As to the legal effect toward third parties of the various activities carried oii *324by both, parties under .their agreement, we are equally convinced that no joint venture was created. There are no hard and fast legal rules fixing the requisites for a joint venture; each case must be considered sui generis and care must be exercised that consideration is given to the usages and practices characteristic of the particular commercial undertaking sought to be labeled a “joint-adventure”. To satisfy the requirements by a showing that a joint profit is sought by one or more parties would be to put the “joint venture” label on almost every commercial venture requiring the cooperation of two or more parties.

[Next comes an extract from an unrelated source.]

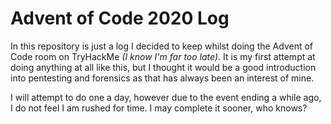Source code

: # Advent of Code 2020 Log

In this repository is just a log I decided to keep whilst doing the Advent of Code room on TryHackMe *(I know I'm far too late)*. It is my first attempt at doing anything at all like this, but I thought it would be a good introduction into pentesting and forensics as that has always been an interest of mine. 

I will attempt to do one a day, however due to the event ending a while ago, I do not feel I am rushed for time. I may complete it sooner, who knows?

In the instant case involving the construction industry, we are fully cognizant of the common-place practice wherein numberless suppliers of materials deal with numberless contractors and subcontractors with never a suspicion that they were entering into a special partnership or a “joint venture”. The instant case does not present an exception. We recognize that dealers in materials must, for competitive reasons, service their accounts, give advice, extend credit, offer suggestions on the proper type of materials and equipment, and perform a number of helpful accommodations to secure their clientele. This is what plaintiff did in this instance, and we decline to penalize them for their business resourcefulness. This finding is not to be construed, however, that facts and circumstances may not give rise to a legal joint venture between or among suppliers and builders, as is not the case here.

Accordingly, we find that the agreement between plaintiff, Valley Supply Company, and defendants, Loup & Younger, was exclusively a buy-sell agreement with an obligation by a third party to guarantee payment. That the third party, Farnsworth & Chambers, has discharged its obligation properly by putting within the control of plaintiff sufficient funds out of which it could have been completely paid. Hence, it follows that Farnsworth & Chambers, its surety Aetna Casualty & Surety Company, and the owners and assignees of the land-lease and the improvements, F. & C. Realty Company and Gilmore Park Homes, Inc., are to be relieved of any further direct liability to plaintiff, thereby defeating plaintiff’s claim for a materialman’s lien and privilege.

Plaintiff has established its claim against the defendants, Roy Loup and Bernard Younger, and it is entitled to a personal judgment against said partners for the full amount of the balance due on the materials furnished by Loup & Younger, plus legal interest from date of judicial demand until paid.

Accordingly, for the reasons assigned, it is ordered, adjudged and decreed that the judgment rendered by the District Court in *326favor of plaintiff, Valley Supply Company, and against the defendants, Roy L. Loup and Bernard J. Younger, doing business under the name and style of Loup & Younger, for the full amount of $19,474.33, in solido, with legal interest from date of judicial demand until paid is affirmed. In all other respects the judgment so rendered is now reversed, annulled and set aside.

It is further ordered, adjudged and decreed that all rights of plaintiff and defendants, Loup & Younger, to be asserted against the fund of $19,091.70 retained by Farnsworth & Chambers, Inc., are reserved to them, respectively, as against any and all claimants thereto. All costs to be borne by defendant, Loup & Younger.

Affirmed in part and reversed in part.

HAMITER, J., absent. TATE, J., dissented in part.